Üniversite öğrencisi Özgecan Aslan’ın menfur bir cinayet sonucu yaşamını kaybetmesi, toplumda büyük tepki yaratmış, geniş kesimlerin haklı protestolarına yol açmıştır. Orta Doğu Teknik Üniversitesi olarak, bu cinayeti kuvvetle kınıyor, ailesine ve yakınlarına başsağlığı diliyoruz.

Üzülerek izliyoruz ki ülkemizde kadınların maruz kaldıkları şiddet yaygınlaşarak sürmektedir. Çağdaş dünyada geçerli uluslararası normlar, kadınlara yönelik şiddeti, kadınlara karşı ayrımcılığın en aşırı biçimi ve ciddi bir insan hakkı ihlali olarak tanımlamaktadır. Toplumda kadın-erkek eşitsizliğinin bir sonucu olan kadınlara yönelik şiddet, kınanmasının ötesinde, ülkemizde ve tüm dünyada önlenmesi, mağdurlarının korunması ve faillerinin cezalandırılması gereken vahim bir suçtur.

Kadınlara yönelik ayrımcılığın ve şiddetin önlenmesi, toplumun her kesiminde ve yaşamın her alanında kararlılıkla sürdürülecek kapsamlı bir mücadele gerektirir. Türkiye’nin imzalamış olduğu uluslararası sözleşmeler ve BM kararları, gerekli olan mücadelenin hedeflerini, kapsamını ve yöntemini ortaya koymaktadır. BM “Kadınlara Yönelik Şiddetin Önlenmesi Bildirgesi” ve İstanbul Sözleşmesi olarak da adlandırılan “Kadınlara Yönelik Şiddet ve Aile içi Şiddetin Önlenmesi ve Bunlarla Mücadeleye İlişkin Avrupa Konseyi Sözleşmesinin açık hükümlerine göre kadınlara karşı ayrımcılığın ve şiddetin önlenmesi devletlerin yükümlülüğüdür. Benzer şekilde, BM “Kadınlara Karşı Her Türlü Ayrımcılığın Önlenmesi Sözleşmesi (CEDAW)”, toplumda kadın ve erkek rollerine ilişkin kalıp yargıların ortadan kaldırılmasını devletlerin sorumluluğu olarak görmektedir. Devletler, gelenek, görenek, din gibi gerekçeleri öne sürmeksizin kadınlara yönelik ayrımcılıkla ve şiddetle mücadele sorumluluklarını kararlılıkla yerine getirmek durumundadır.

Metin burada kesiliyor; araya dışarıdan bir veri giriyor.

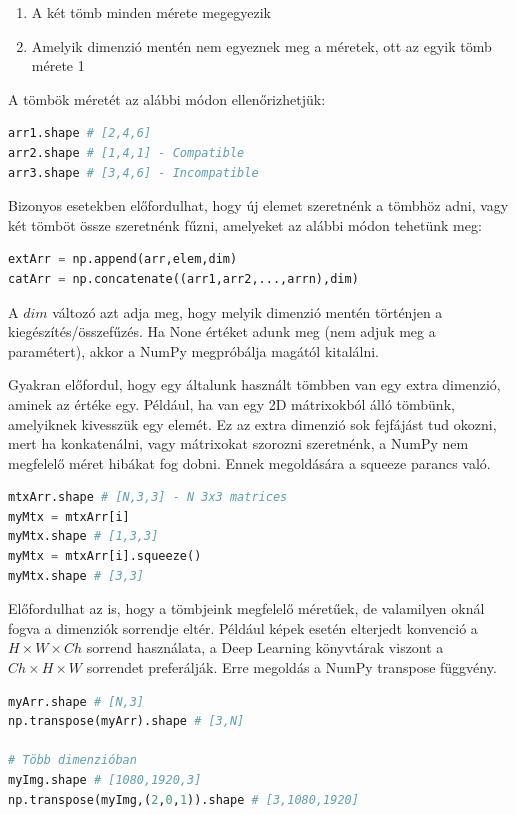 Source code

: \documentclass[12pt,a4paper,oneside]{report}             %
\begin{document}
\begin{enumerate}
	\item A két tömb minden mérete megegyezik
	\item Amelyik dimenzió mentén nem egyeznek meg a méretek, ott az egyik tömb mérete 1
\end{enumerate}

A tömbök méretét az alábbi módon ellenőrizhetjük:

\begin{lstlisting}[language=Python]
arr1.shape # [2,4,6]
arr2.shape # [1,4,1] - Compatible
arr3.shape # [3,4,6] - Incompatible
\end{lstlisting}

Bizonyos esetekben előfordulhat, hogy új elemet szeretnénk a tömbhöz adni, vagy két tömböt össze szeretnénk fűzni, amelyeket az alábbi módon tehetünk meg:

\begin{lstlisting}[language=Python]
extArr = np.append(arr,elem,dim)
catArr = np.concatenate((arr1,arr2,...,arrn),dim)
\end{lstlisting}

A $dim$ változó azt adja meg, hogy melyik dimenzió mentén történjen a kiegészítés/összefűzés. Ha None értéket adunk meg (nem adjuk meg a paramétert), akkor a NumPy megpróbálja magától kitalálni.

Gyakran előfordul, hogy egy általunk használt tömbben van egy extra dimenzió, aminek az értéke egy. Például, ha van egy 2D mátrixokból álló tömbünk, amelyiknek kivesszük egy elemét. Ez az extra dimenzió sok fejfájást tud okozni, mert ha konkatenálni, vagy mátrixokat szorozni szeretnénk, a NumPy nem megfelelő méret hibákat fog dobni. Ennek megoldására a squeeze parancs való.

\begin{lstlisting}[language=Python]
mtxArr.shape # [N,3,3] - N 3x3 matrices
myMtx = mtxArr[i]
myMtx.shape # [1,3,3]
myMtx = mtxArr[i].squeeze()
myMtx.shape # [3,3]
\end{lstlisting}

Előfordulhat az is, hogy a tömbjeink megfelelő méretűek, de valamilyen oknál fogva a dimenziók sorrendje eltér. Például képek esetén elterjedt konvenció a $H\times W\times Ch$ sorrend használata, a Deep Learning könyvtárak viszont a $Ch\times H\times W$ sorrendet preferálják. Erre megoldás a NumPy transpose függvény.

\begin{lstlisting}[language=Python]
myArr.shape # [N,3]
np.transpose(myArr).shape # [3,N]

# Több dimenzióban
myImg.shape # [1080,1920,3]
np.transpose(myImg,(2,0,1)).shape # [3,1080,1920]
\end{lstlisting}
\end{document}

Türkiye, bu kararlara katılmış, bu sözleşmeleri onaylamış; kadınlara yönelik her türlü şiddeti ortadan kaldırmayı hedefleyen “İstanbul Sözleşmesi”ni ilk imzalayan ülke olmuştur. Uluslararası normlardaki anlayışın toplumsal yaşama yansıyabilmesi için devletin uluslararası sözleşmeler ve ulusal yasalar doğrultusunda etkili düzenlemeler yapması ve  kadınlara yönelik şiddetle mücadelenin ülkemizde sıfır toleransla yürütülmesini sağlaması gerekmektedir.

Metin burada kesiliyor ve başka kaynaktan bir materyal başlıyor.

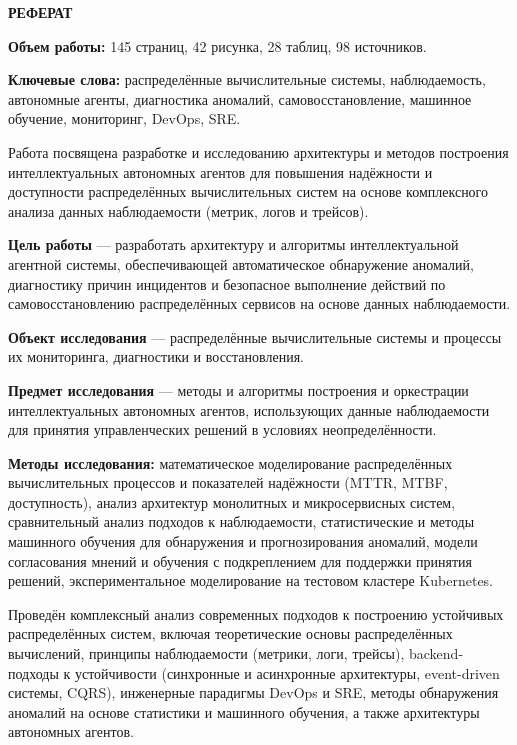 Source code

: \begin{center}
    \textbf{РЕФЕРАТ}
\end{center}

\vspace{1cm}

\textbf{Объем работы:} 145 страниц, 42 рисунка, 28 таблиц, 98 источников.

\textbf{Ключевые слова:} распределённые вычислительные системы, наблюдаемость, автономные агенты, диагностика аномалий, самовосстановление, машинное обучение, мониторинг, DevOps, SRE.

\vspace{1cm}

Работа посвящена разработке и исследованию архитектуры и методов построения интеллектуальных автономных агентов для повышения надёжности и доступности распределённых вычислительных систем на основе комплексного анализа данных наблюдаемости (метрик, логов и трейсов).

\textbf{Цель работы} — разработать архитектуру и алгоритмы интеллектуальной агентной системы, обеспечивающей автоматическое обнаружение аномалий, диагностику причин инцидентов и безопасное выполнение действий по самовосстановлению распределённых сервисов на основе данных наблюдаемости.

\textbf{Объект исследования} — распределённые вычислительные системы и процессы их мониторинга, диагностики и восстановления.

\textbf{Предмет исследования} — методы и алгоритмы построения и оркестрации интеллектуальных автономных агентов, использующих данные наблюдаемости для принятия управленческих решений в условиях неопределённости.

\textbf{Методы исследования:} математическое моделирование распределённых вычислительных процессов и показателей надёжности (MTTR, MTBF, доступность), анализ архитектур монолитных и микросервисных систем, сравнительный анализ подходов к наблюдаемости, статистические и методы машинного обучения для обнаружения и прогнозирования аномалий, модели согласования мнений и обучения с подкреплением для поддержки принятия решений, экспериментальное моделирование на тестовом кластере Kubernetes.

Проведён комплексный анализ современных подходов к построению устойчивых распределённых систем, включая теоретические основы распределённых вычислений, принципы наблюдаемости (метрики, логи, трейсы), backend-подходы к устойчивости (синхронные и асинхронные архитектуры, event-driven системы, CQRS), инженерные парадигмы DevOps и SRE, методы обнаружения аномалий на основе статистики и машинного обучения, а также архитектуры автономных агентов.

Bu mücadelede, toplumun her kesimine sorumluluk ve görev düşmektedir. İnsan hakları ve kadın-erkek eşitliği evrensel ilkelerinin geniş toplum kesimlerince anlaşılmasında ve özümsenmesinde, eğitim kurumlarının ve özellikle üniversitelerin önemli rolü olduğunu biliyoruz. Üniversiteler olarak sorumluluğumuz, kadın-erkek eşitliği ve insan hakları alanlarında nitelikli uzmanlar yetiştirmek ve özgün bilgi üretecek bilimsel araştırmalar yapmakla kısıtlı kalamaz. Kadınlara yönelik şiddetin ve insan hakları ihlallerinin, sebeplerinin ve çözüm yollarının bilimsel temelde tartışılmasında öncülük yapmak, çözüm önermek ve kadın-erkek eşitliğini savunmak da toplumsal sorumluluğumuzdur.

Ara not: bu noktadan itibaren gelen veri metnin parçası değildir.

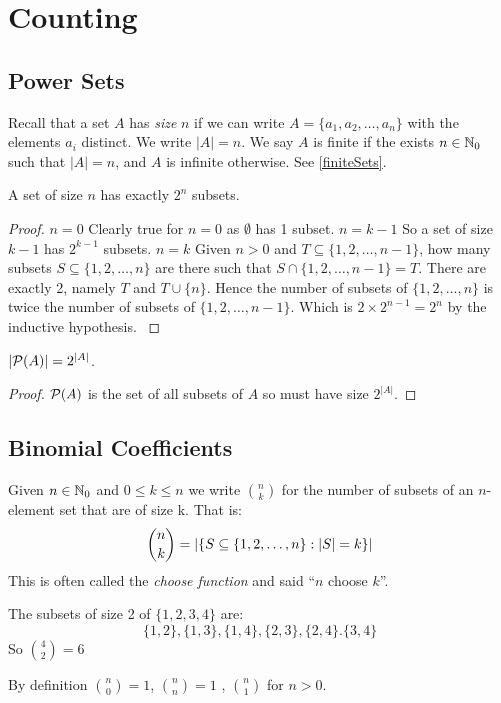 \documentclass[../main.tex]{subfiles}
\begin{document}
\section{Counting}
\subsection{Power Sets}
\begin{remark}[Reminder]
  Recall that a set $A$ has \textit{size} $n$ if we can write $A = \{a_1, a_2, \ldots, a_n\}$ with the elements $a_i$ distinct.
  We write $|A| = n$.
  We say $A$ is finite if the exists $n \in \mathbb{N}_0$ such that $|A| = n$, and $A$ is infinite otherwise.
  See \cref{finiteSets}.
\end{remark}
\begin{proposition}
  A set of size $n$ has exactly $2^{n}$ subsets.
\end{proposition}
\begin{proof}
  \induction
  {$n = 0$}{
    Clearly true for $n = 0$ as $\emptyset$ has 1 subset.
  }
  {$n = k - 1$}{
    So a set of size $k - 1$ has $2^{k - 1}$ subsets.
  }
  {$n = k$}{
    Given $n > 0$ and $T \subseteq \{1, 2, \ldots, n - 1\}$, how many subsets $S \subseteq \{1, 2, \ldots, n\}$ are there such that $S \cap \{1, 2, \ldots, n - 1\} = T$.
    There are exactly 2, namely $T$ and $T \cup \{n\}$.
    Hence the number of subsets of $\{1, 2, \ldots, n\}$ is twice the number of subsets of $\{1, 2, \ldots, n - 1\}$. Which is $2 \times 2^{n - 1} = 2^{n}$ by the inductive hypothesis.
  }
\end{proof}
\begin{corollary}
  $|\mathcal{P}(A)| = 2^{|A|}$.
\end{corollary}
\begin{proof}
  $\mathcal{P}(A)$ is the set of all subsets of $A$ so must have size $2^{|A|}$.
\end{proof}

\subsection{Binomial Coefficients}
\begin{definition}
  Given $n \in \mathbb{N}_0$ and $0 \leq k \leq n$ we write $\binom{n}{k}$ for the number of subsets of an $n$-element set that are of size k.
  That is:
  \[
    \binom{n}{k} = \left\lvert \{S \subseteq \{1, 2, \ldots, n\} : |S| = k\} \right\rvert
  \]
  This is often called the \textit{choose function} and said ``$n$ choose $k$''.
\end{definition}
\begin{example}
  The subsets of size 2 of $\{1, 2, 3, 4\}$ are:
  \[
    \{1, 2\}, \{1, 3\}, \{1, 4\}, \{2, 3\}, \{2, 4\}. \{3, 4\}
  \]
  So $\binom{4}{2} = 6$
\end{example}
By definition $\binom{n}{0} = 1$, $\binom{n}{n} = 1$ , $\binom{n}{1}$ for $n > 0$.
\end{document}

Ülkemizde toplumsal cinsiyet ve kadın çalışmaları alanında öncülük yapan ve bu konudaki eğitim, araştırma ve uygulama çalışmalarını yirmi yıldır yoğun şekilde sürdüren Orta Doğu Teknik Üniversitesi, toplumda şiddetin her türlüsüne karşı çıkmaya ve kadın-erkek eşitliğini her ortamda savunmaya devam edecektir.